NEW YORK CITY – Spanierman Gallery, LLC, has announced the opening of “110 Years of American Art: 1830-1940,” an exhibition and sale of works by important American artists, among them Cecilia Beaux, Frank W. Benson, Albert Bierstadt, William Merritt Chase, Jasper Cropsey, Arthur B. Davies, Arthur Wesley Dow, Frederick Frieseke, Daniel Garber, John Haberle, Childe Hassam, George Inness, Willard Leroy Metcalf, Theodore Robinson, Edmund C. Tarbell, and John Henry Twachtman.
The selection also includes works by Ben Benn, Alfred Thompson Bricher, John George Brown, Conrad Buff, Theodore Earl Butler, Jay Hall Connaway, Hyman Francis Criss, Paul de Longpre, Aaron Harry Gorson, William Morris Hunt, Richard Hayley Lever, Luigi Lucioni, Richard Miller, Edward Potthast, Frederick Remington, Bessie Potter Vonnoh and Theodore Wendel.
Comprised of more than 80 pieces, the exhibition presents an overview of American art from the early Nineteenth Century until 1940, a time when many influences and events affected the development of the American artistic tradition. The exhibition is accompanied by a catalogue with more than 80 full color plates, available for $45 postpaid.
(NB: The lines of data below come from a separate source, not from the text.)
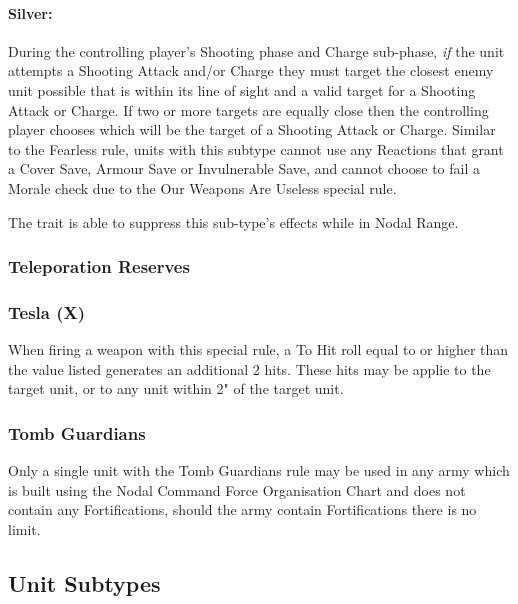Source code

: \begin{multicols}{2}
\paragraph{Silver:} During the controlling player's Shooting phase and Charge sub-phase, \textit{if} the unit attempts a Shooting Attack and/or Charge they must target the closest enemy unit possible that is within its line of sight and a valid target for a Shooting Attack or Charge. If two or more targets are equally close then the controlling player chooses which will be the target of a Shooting Attack or Charge. Similar to the Fearless rule, units with this subtype cannot use any Reactions that grant a Cover Save, Armour Save or Invulnerable Save, and cannot choose to fail a Morale check due to the Our Weapons Are Useless special rule.

The  trait is able to suppress this sub-type's effects while in Nodal Range.


\subsubsection{Teleporation Reserves} \label{Teleporation Reserves}


\subsubsection{Tesla (X)} \label{Tesla}

When firing a weapon with this special rule, a To Hit roll equal to or higher than the value listed generates an additional 2 hits. These hits may be applie to the target unit, or to any unit within 2" of the target unit.

\subsubsection{Tomb Guardians} \label{Tomb Guardians}

Only a single unit with the Tomb Guardians rule may be used in any army which is built using the Nodal Command Force Organisation Chart and does not contain any Fortifications, should the army contain Fortifications there is no limit.

\end{multicols}

\subsection{Unit Subtypes}

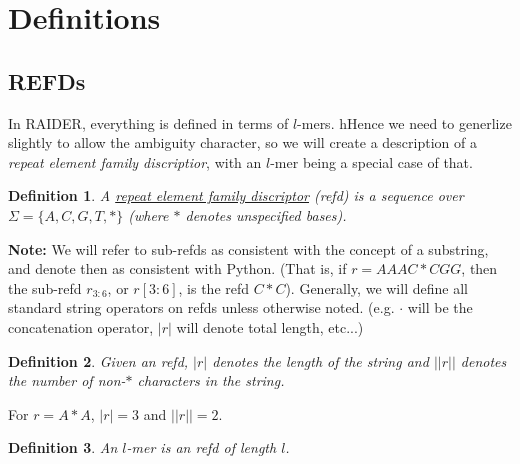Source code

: \documentclass{article}
\newtheorem{definition}{Definition}
\begin{document}
\section{Definitions}

\subsection{REFDs}
In RAIDER, everything is defined in terms of $l$-mers.  hHence we need
to generlize slightly to allow the ambiguity character, so we will
create a description of a {\it repeat element family discriptior},
with an $l$-mer being a special case of that.

\begin{definition}
A \underline{repeat element family discriptor} (refd) is a sequence over
$\Sigma=\{A,C,G,T,*\}$ (where $*$ denotes unspecified bases).
\end{definition}

{\bf Note:} We will refer to sub-refds as consistent with the concept
of a substring, and denote then as consistent with Python.  (That is,
if $r =  AAAC*CGG$, then the sub-refd $r_{3:6}$, or $r[3:6]$, is the refd
$C*C$).  Generally, we will define all standard string operators on
refds unless otherwise noted.  (e.g. $\cdot$ will be the concatenation
operator, $|r|$ will denote total length, etc...)

\begin{definition}
Given an refd, $|r|$ denotes the length of the string and $||r||$
denotes the number of non-$*$ characters in the string.
\end{definition}
For $r = A*A$, $|r| = 3$ and $||r|| = 2$.

\begin{definition}
An $l$-mer is an refd of length $l$.
\end{definition}
\end{document}
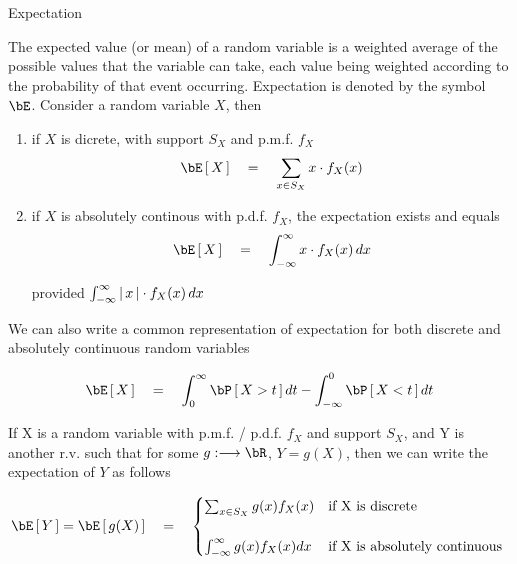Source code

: \documentclass{article}
\begin{document}
\makeheader%

\begin{ssection}{Expectation}

	\begin{definition}[Expectation]
		The expected value (or mean) of a random variable is a weighted average of the possible values that the variable can take, each value being weighted according to the probability of that event occurring. Expectation is denoted by the symbol $\bE$. Consider a random variable $X$, then

		\begin{enumerate}[label=(\roman*)]
			\item if $X$ is dicrete, with support $S_X$ and p.m.f. $f_X$
				\begin{align*}
					\E{X}	\eq	\sum_{x \in S_X} x \cdot f_X(x)
				\end{align*}
			\item if $X$ is absolutely continous with p.d.f. $f_X$, the expectation exists and equals
				\begin{align*}
					\E{X}	\eq	\int_{- \infty}^\infty x \cdot f_X(x) \,dx
				\end{align*}

				provided $\int_{- \infty}^\infty \left| \,{x}\, \right| \cdot f_X(x) \,dx$ \br
		\end{enumerate}
	\end{definition}

	\begin{result}
		We can also write a common representation of expectation for both discrete and absolutely continuous random variables

		\begin{align*}
			\E{X}	\eq	\int_0^\infty \prob{X > t} dt - \int_{- \infty}^0 \prob{X < t} dt
		\end{align*} \br
	\end{result}

	\begin{result}
		If X is a random variable with p.m.f. / p.d.f. $f_X$ and support $S_X$, and Y is another r.v. such that for some $g : \br \lra \bR$, $Y = g(X)$, then we can write the expectation of $Y$ as follows

		\begin{align*}
			\E{Y} = \E{g(X)}	\eq	\begin{cases}
				\sum_{x \in S_X} g(x) f_X(x)			&\mt{if X is discrete} \\
				\\
				\int_{- \infty}^\infty g(x) f_X(x) dx	&\mt{if X is absolutely continuous}
			\end{cases}
		\end{align*} \br
	\end{result}


\end{ssection}
\end{document}
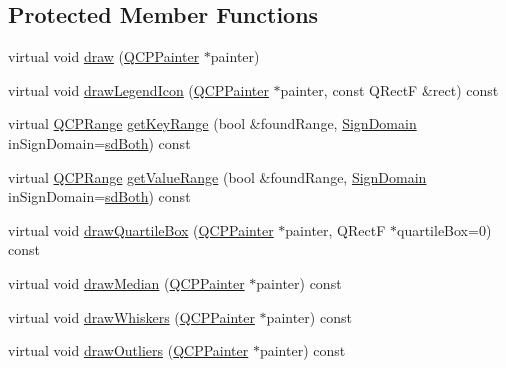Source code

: \subsection*{Protected Member Functions}
\begin{DoxyCompactItemize}
\item 
virtual void \hyperlink{classQCPStatisticalBox_a753b62761217dd6b92f8a29e286a1317}{draw} (\hyperlink{classQCPPainter}{Q\+C\+P\+Painter} $\ast$painter)
\item 
virtual void \hyperlink{classQCPStatisticalBox_a51764ed423fa02d3ef63f6848851ec33}{draw\+Legend\+Icon} (\hyperlink{classQCPPainter}{Q\+C\+P\+Painter} $\ast$painter, const Q\+RectF \&rect) const 
\item 
virtual \hyperlink{classQCPRange}{Q\+C\+P\+Range} \hyperlink{classQCPStatisticalBox_ad700fdce0f456dd22a3679d61e9896a4}{get\+Key\+Range} (bool \&found\+Range, \hyperlink{classQCPAbstractPlottable_a661743478a1d3c09d28ec2711d7653d8}{Sign\+Domain} in\+Sign\+Domain=\hyperlink{classQCPAbstractPlottable_a661743478a1d3c09d28ec2711d7653d8a082b98cfb91a7363a3b5cd17b0c1cd60}{sd\+Both}) const 
\item 
virtual \hyperlink{classQCPRange}{Q\+C\+P\+Range} \hyperlink{classQCPStatisticalBox_adeef8c9a0361683c776bca2fbff292b7}{get\+Value\+Range} (bool \&found\+Range, \hyperlink{classQCPAbstractPlottable_a661743478a1d3c09d28ec2711d7653d8}{Sign\+Domain} in\+Sign\+Domain=\hyperlink{classQCPAbstractPlottable_a661743478a1d3c09d28ec2711d7653d8a082b98cfb91a7363a3b5cd17b0c1cd60}{sd\+Both}) const 
\item 
virtual void \hyperlink{classQCPStatisticalBox_a9ad0abdb154fefb04e9872f0db8e2ec7}{draw\+Quartile\+Box} (\hyperlink{classQCPPainter}{Q\+C\+P\+Painter} $\ast$painter, Q\+RectF $\ast$quartile\+Box=0) const 
\item 
virtual void \hyperlink{classQCPStatisticalBox_a16fef8bc19e5a09d82033edcfe919495}{draw\+Median} (\hyperlink{classQCPPainter}{Q\+C\+P\+Painter} $\ast$painter) const 
\item 
virtual void \hyperlink{classQCPStatisticalBox_a6f8d093ec7e404529388d02da4c72b34}{draw\+Whiskers} (\hyperlink{classQCPPainter}{Q\+C\+P\+Painter} $\ast$painter) const 
\item 
virtual void \hyperlink{classQCPStatisticalBox_a60ebb332a497f51ace837767db5105b9}{draw\+Outliers} (\hyperlink{classQCPPainter}{Q\+C\+P\+Painter} $\ast$painter) const 
\end{DoxyCompactItemize}

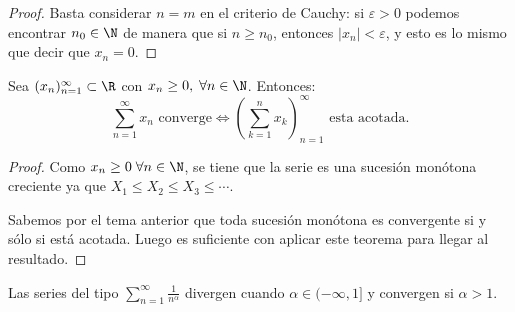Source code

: \begin{proof}
	Basta considerar \(n = m \) en el criterio de Cauchy: si \( \varepsilon > 0 \) podemos encontrar \(n_0 \in \N\) de manera que si \(n \geq n_0\), entonces \(\left\vert x_n \right\vert < \varepsilon\), y esto es lo mismo que decir que \(x_n = 0\).
\end{proof}
\begin{proposition}
	Sea \((x_n)^{\infty}_{n=1} \subset \R \) con \(x_n \geq 0, \; \forall n \in \N \). Entonces:
	\[
		\sum_{n =1}^{\infty} x_n \text{ converge} \iff (\sum_{k =1}^{n } x_k )^{\infty}_{n=1} \text{ esta acotada}.
	\]
\end{proposition}
\begin{proof}
	Como \(x_n \geq 0 \; \forall n \in \N\), se tiene que la serie es una sucesión monótona creciente ya que \(X_1 \leq X_2 \leq X_3 \leq \cdots \).

	Sabemos por el tema anterior que toda sucesión monótona es convergente si y sólo si está acotada. Luego es suficiente con aplicar este teorema para llegar al resultado.
\end{proof}

\begin{proposition}
	\label{serieacot}
	Las series del tipo \(\sum_{n =1}^{\infty} \frac{1}{n^{\alpha} } \) divergen cuando \(\alpha \in (-\infty, 1] \) y convergen si \(\alpha > 1 \).
\end{proposition}

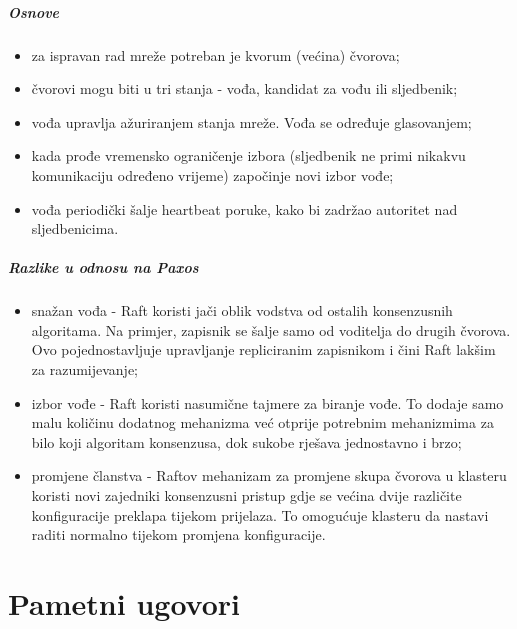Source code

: \documentclass[times, utf8, diplomski]{fer}
\begin{document}
\subparagraph{Osnove}

\begin{itemize}

\item za ispravan rad mreže potreban je kvorum (većina) čvorova;

\item čvorovi mogu biti u tri stanja - vođa, kandidat za vođu ili sljedbenik;

\item vođa upravlja ažuriranjem stanja mreže. Vođa se određuje glasovanjem;

\item kada prođe vremensko ograničenje izbora (sljedbenik ne primi nikakvu komunikaciju određeno vrijeme) započinje novi izbor vođe;

\item vođa periodički šalje heartbeat poruke, kako bi zadržao autoritet nad sljedbenicima.

\end{itemize}

\subparagraph{Razlike u odnosu na Paxos}

\begin{itemize}

\item snažan vođa - Raft koristi jači oblik vodstva od ostalih konsenzusnih algoritama. Na primjer, zapisnik se šalje samo od voditelja do drugih čvorova. Ovo pojednostavljuje upravljanje repliciranim zapisnikom i čini Raft lakšim za razumijevanje;

\item izbor vođe - Raft koristi nasumične tajmere za biranje vođe. To dodaje samo malu količinu dodatnog mehanizma već otprije potrebnim mehanizmima za bilo koji algoritam konsenzusa, dok sukobe rješava jednostavno i brzo;

\item promjene članstva - Raftov mehanizam za promjene skupa čvorova u klasteru koristi novi zajedniki konsenzusni pristup gdje se većina dvije različite konfiguracije preklapa tijekom prijelaza. To omogućuje klasteru da nastavi raditi normalno tijekom promjena konfiguracije.

\end{itemize}

\section{Pametni ugovori}
\end{document}
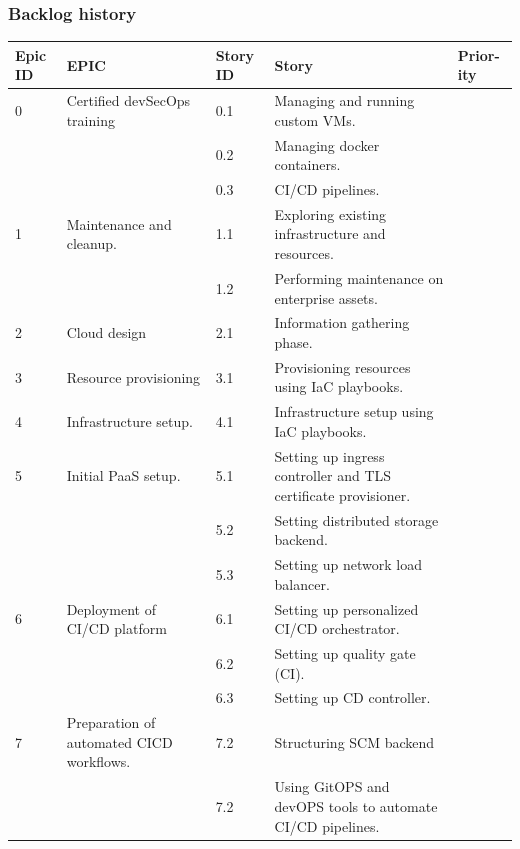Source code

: \subsubsection{Backlog history }
\begin{longtable}[H]{|m{1cm}|m{3cm}|m{1cm}|m{7cm}|m{1.2cm}|}
\hline
 {\textbf{Epic ID}} & {\textbf{EPIC}} & {\textbf{Story ID}} & {\textbf{Story}} & {\textbf{Prior-ity}} \\
 \hline
0 & \raggedright Certified devSecOps training &	0.1 &	Managing and running custom VMs. & \\
\cline{3-5}
&   & 0.2 &	Managing docker containers.	& \\
\cline{3-5}
&   & 0.3 &	CI/CD pipelines. & \\
\hline
1 & Maintenance and cleanup. &	1.1	& Exploring existing infrastructure and resources. & \\
\cline{3-5}
&   &	1.2 & Performing maintenance on enterprise assets. & \\

\hline
2 & Cloud design &	2.1 &	Information gathering phase. & \\
\hline
3 & Resource provisioning &	3.1 &	Provisioning resources using IaC playbooks. & \\
\hline
4 & Infrastructure setup. &	4.1 &	Infrastructure setup using IaC playbooks. & \\
\hline
5 & \raggedright Initial PaaS setup. &	5.1 &	Setting up ingress controller and TLS certificate provisioner.	 & \\
\cline{3-5}
&   & 5.2 &	Setting distributed storage backend.	 & \\
\cline{3-5}
&   & 5.3 &	Setting up network load balancer.	 & \\
  \hline
6 & Deployment of CI/CD platform &	6.1 &	Setting up personalized CI/CD orchestrator.	 & \\
\cline{3-5}
&   & 6.2 &	Setting up quality gate (CI).	 & \\
\cline{3-5}
&   & 6.3 & Setting up CD controller.	 & \\
  \hline
7 & \raggedright Preparation of automated CICD workflows. &	7.2 &	Structuring SCM backend	 & \\
\cline{3-5}
&   & 7.2 &	 \raggedright Using GitOPS and devOPS tools to automate CI/CD pipelines.	 & \\
   \hline
   

\end{longtable}
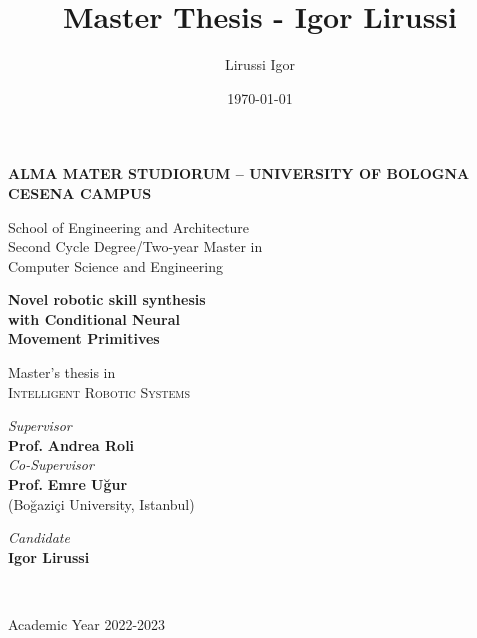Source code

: \title{Master Thesis - Igor Lirussi}
\author{Lirussi Igor}
\date{\today}

\begin{titlepage}
	\begin{center}
		
		\large
		\textbf{ALMA MATER STUDIORUM -- UNIVERSITY OF BOLOGNA \\ CESENA CAMPUS }
		\\
		\noindent\hrulefill
		\vspace{0.4cm}
		
		\Large
		School of Engineering and Architecture \\
		Second Cycle Degree/Two-year Master in \\Computer Science and Engineering
		
		\Huge
		\vspace{4cm}
		\textbf{
			Novel robotic skill synthesis 
			\\
			with Conditional Neural 
			\\
                Movement Primitives
		}
		
		\large
		\vspace{1cm}
		Master's thesis in 
		\\
		\textsc{Intelligent Robotic Systems}
		
		\vspace{5.5cm}
		\begin{minipage}[t]{0.64\textwidth}
			\begin{flushleft}
				\textit{Supervisor} 
				\\ 
				\textbf{Prof.} \textbf{Andrea Roli}
				\\
				\vspace{0.4cm}
				\textit{Co-Supervisor} 
				\\
				\textbf{Prof.} \textbf{Emre Uğur} \\(Boğaziçi University, Istanbul)
			\end{flushleft}
		\end{minipage}
		\begin{minipage}[t]{0.34\textwidth}
			\begin{flushright}
				\textit{Candidate} 
				\\ 
				\textbf{Igor Lirussi}
			\end{flushright}
		\end{minipage}\\
		
		\vfill
		\noindent\hrulefill
		\vspace{0.3cm}
		\Large
		

		Academic Year 2022-2023
	\end{center}
\end{titlepage}
\restoregeometry
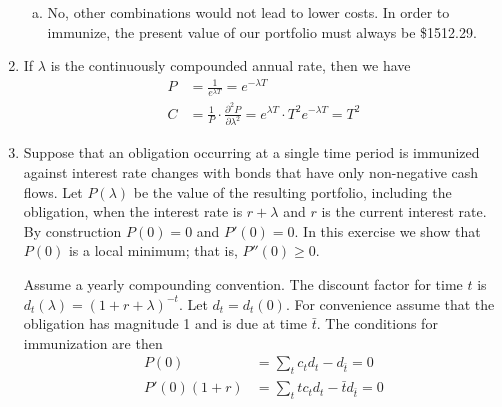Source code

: \documentclass{article}
\begin{document}
\begin{enumerate}
\begin{enumerate}[(a)]
			\item 
				\begin{soln}
					No, other combinations would not lead to lower costs. In order to immunize, the present value of our portfolio must always be \$1512.29.
				\end{soln}
	
		\end{enumerate}

	\item 
				\begin{soln}
					If $\lambda$ is the continuously compounded annual rate, then we have
					\begin{align*}
						P &= \frac{1}{e^{\lambda T}} = e^{-\lambda T} \\
						C &= \frac{1}{P} \cdot \frac{\partial^2 P}{\partial\lambda^2} = e^{\lambda T}\cdot T^2 e^{-\lambda T} = T^2
					\end{align*}
				\end{soln}
				
	\item Suppose that an obligation occurring at a single time period is immunized against interest rate changes with bonds that have only non-negative cash flows. Let $P(\lambda)$ be the value of the resulting portfolio, including the obligation, when the interest rate is $r+\lambda$ and $r$ is the current interest rate. By construction $P(0)=0$ and $P'(0)=0.$ In this exercise we show that $P(0)$ is a local minimum; that is, $P''(0)\ge0.$

		Assume a yearly compounding convention. The discount factor for time $t$ is $d_t(\lambda)=(1+r+\lambda)^{-t}.$ Let $d_t=d_t(0).$ For convenience assume that the obligation has magnitude 1 and is due at time $\bar{t}.$ The conditions for immunization are then
		\begin{align*}
			P(0) &= \sum_{t}^{}c_td_t-d_{\bar{t}} = 0 \\
			P'(0)(1+r) &= \sum_{t}^{}tc_td_t - \bar{t}d_{\bar{t}} = 0
		\end{align*}


\end{enumerate}
\end{document}
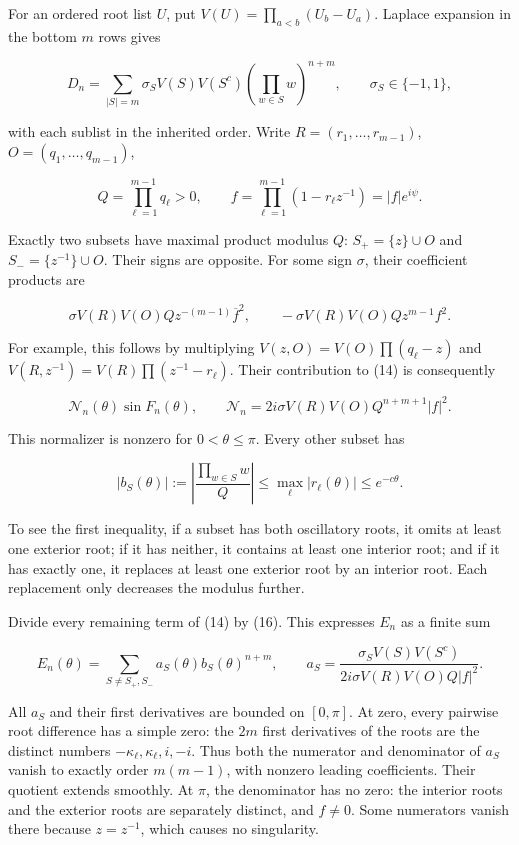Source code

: \documentclass[10pt,a4paper]{article}
\begin{document}
For an ordered root list \(U\), put \(V(U)=\prod_{a<b}(U_b-U_a)\). Laplace expansion in the bottom \(m\) rows gives

\nopagebreak[3]
\[
D_n=\sum_{|S|=m}\sigma_S V(S)V(S^c)
             \left(\prod_{w\in S}w\right)^{n+m},\qquad \sigma_S\in\{-1,1\},
\tag{14}
\]

with each sublist in the inherited order. Write \(R=(r_1,\ldots,r_{m-1})\), \(O=(q_1,\ldots,q_{m-1})\),

\nopagebreak[3]
\[
Q=\prod_{\ell=1}^{m-1}q_\ell>0,\qquad
f=\prod_{\ell=1}^{m-1}(1-r_\ell z^{-1})=|f|e^{i\psi}.
\]

Exactly two subsets have maximal product modulus \(Q\): \(S_+=\{z\}\cup O\) and \(S_-=\{z^{-1}\}\cup O\). Their signs are opposite. For some sign \(\sigma\), their coefficient products are

\nopagebreak[3]
\[
\sigma V(R)V(O)Q z^{-(m-1)}\overline f^{2},\qquad
-\sigma V(R)V(O)Q z^{m-1}f^2.
\tag{15}
\]

For example, this follows by multiplying \(V(z,O)=V(O)\prod(q_\ell-z)\) and \(V(R,z^{-1})=V(R)\prod(z^{-1}-r_\ell)\). Their contribution to (14) is consequently

\nopagebreak[3]
\[
\mathcal N_n(\theta)\sin F_n(\theta),\qquad
\mathcal N_n=2i\sigma V(R)V(O)Q^{n+m+1}|f|^2.
\tag{16}
\]

This normalizer is nonzero for \(0<\theta\le\pi\). Every other subset has

\nopagebreak[3]
\[
\left|b_S(\theta)\right|:=\left|\frac{\prod_{w\in S}w}{Q}\right|
\le \max_\ell|r_\ell(\theta)|\le e^{-c\theta}.
\tag{17}
\]

To see the first inequality, if a subset has both oscillatory roots, it omits at least one exterior root; if it has neither, it contains at least one interior root; and if it has exactly one, it replaces at least one exterior root by an interior root. Each replacement only decreases the modulus further.

Divide every remaining term of (14) by (16). This expresses \(E_n\) as a finite sum

\nopagebreak[3]
\[
E_n(\theta)=\sum_{S\ne S_+,S_-}a_S(\theta)b_S(\theta)^{n+m},
\qquad
a_S=\frac{\sigma_S V(S)V(S^c)}{2i\sigma V(R)V(O)Q|f|^2}.
\tag{18}
\]

All \(a_S\) and their first derivatives are bounded on \([0,\pi]\). At zero, every pairwise root difference has a simple zero: the \(2m\) first derivatives of the roots are the distinct numbers \(-\kappa_\ell,\kappa_\ell,i,-i\). Thus both the numerator and denominator of \(a_S\) vanish to exactly order \(m(m-1)\), with nonzero leading coefficients. Their quotient extends smoothly. At \(\pi\), the denominator has no zero: the interior roots and the exterior roots are separately distinct, and \(f\ne0\). Some numerators vanish there because \(z=z^{-1}\), which causes no singularity.
\end{document}

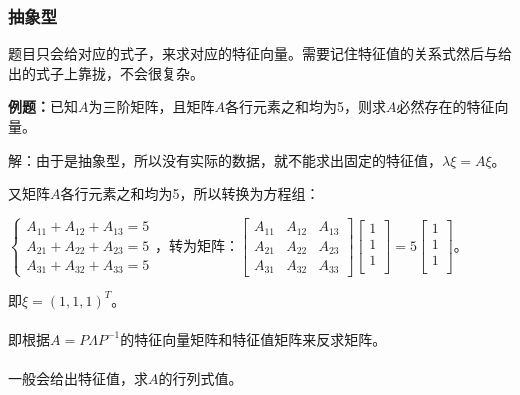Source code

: \subsubsection{抽象型}

题目只会给对应的式子，来求对应的特征向量。需要记住特征值的关系式然后与给出的式子上靠拢，不会很复杂。

\textbf{例题：}已知$A$为三阶矩阵，且矩阵$A$各行元素之和均为5，则求$A$必然存在的特征向量。

解：由于是抽象型，所以没有实际的数据，就不能求出固定的特征值，$\lambda\xi=A\xi$。

又矩阵$A$各行元素之和均为5，所以转换为方程组：\medskip

$\left\{\begin{array}{l}
    A_{11}+A_{12}+A_{13}=5 \\
    A_{21}+A_{22}+A_{23}=5 \\
    A_{31}+A_{32}+A_{33}=5
\end{array}\right.$，转为矩阵：$\left[\begin{array}{ccc}
    A_{11} & A_{12} & A_{13} \\
    A_{21} & A_{22} & A_{23} \\
    A_{31} & A_{32} & A_{33}
\end{array}\right]\left[\begin{array}{c}
    1 \\
    1 \\
    1 \\
\end{array}\right]=5\left[\begin{array}{c}
    1 \\
    1 \\
    1 \\
\end{array}\right]$。\medskip

即$\xi=(1,1,1)^T$。

\paragraph{}

即根据$A=P\Lambda P^{-1}$的特征向量矩阵和特征值矩阵来反求矩阵。

\paragraph{}

一般会给出特征值，求$A$的行列式值。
During the 1830s, many American artists began to turn their attention to native scenery, leading to the rise of the Hudson River School artists, whose members painted panoramic landscapes in the Catskill and Adirondack mountains of upstate New York, as well as in the White Mountains of New Hampshire.
The mid-century concern for topographical realism and sweeping vistas is evident in both Albert Bierstadt’s “Autumn in the Conway Meadows Looking Towards Mount Washington, New Hampshire,” circa 1858 and Alfred Thompson Bricher’s “Saco River, New Hampshire,” circa 1868 – pictorial celebrations of American’s natural beauty and radiance. The concurrent emphasis on “truth to nature” and the notion of the bountiful also found expression in the work of Severin Roesen, whose richly colored “Fruit and Flowers on a Marble Table Ledge” (after 1860) is one of a number of still lifes included.
American art of the post Civil War era is characterized by a greater stylistic diversity and a new sense of cosmopolitanism. Indeed, during this period, foreign art exerted a strong influence on American painters and sculptures, many of whom supplemented their education in the art schools of Paris and Munich and studied the work of contemporary European artists.
The rural landscapes of the French Barbizon painter Jean-Francois Millet set an example for William Morris Hunt, an influential painter and teacher in Boston represented by his evocative “Summer Twilight,” circa 1877. The Barbizon mode also played a vital role in the artistic evolution of George Inness, one of the first American landscapists to reject mid-century Realism in favor of a more progressive style that focused on light, color and mood. “Sundown,” circa 1889 shows Inness at his best, revealing his penchant for depicting the quiet, unpretentious corners of nature, as well as his love of color and expressive brushwork.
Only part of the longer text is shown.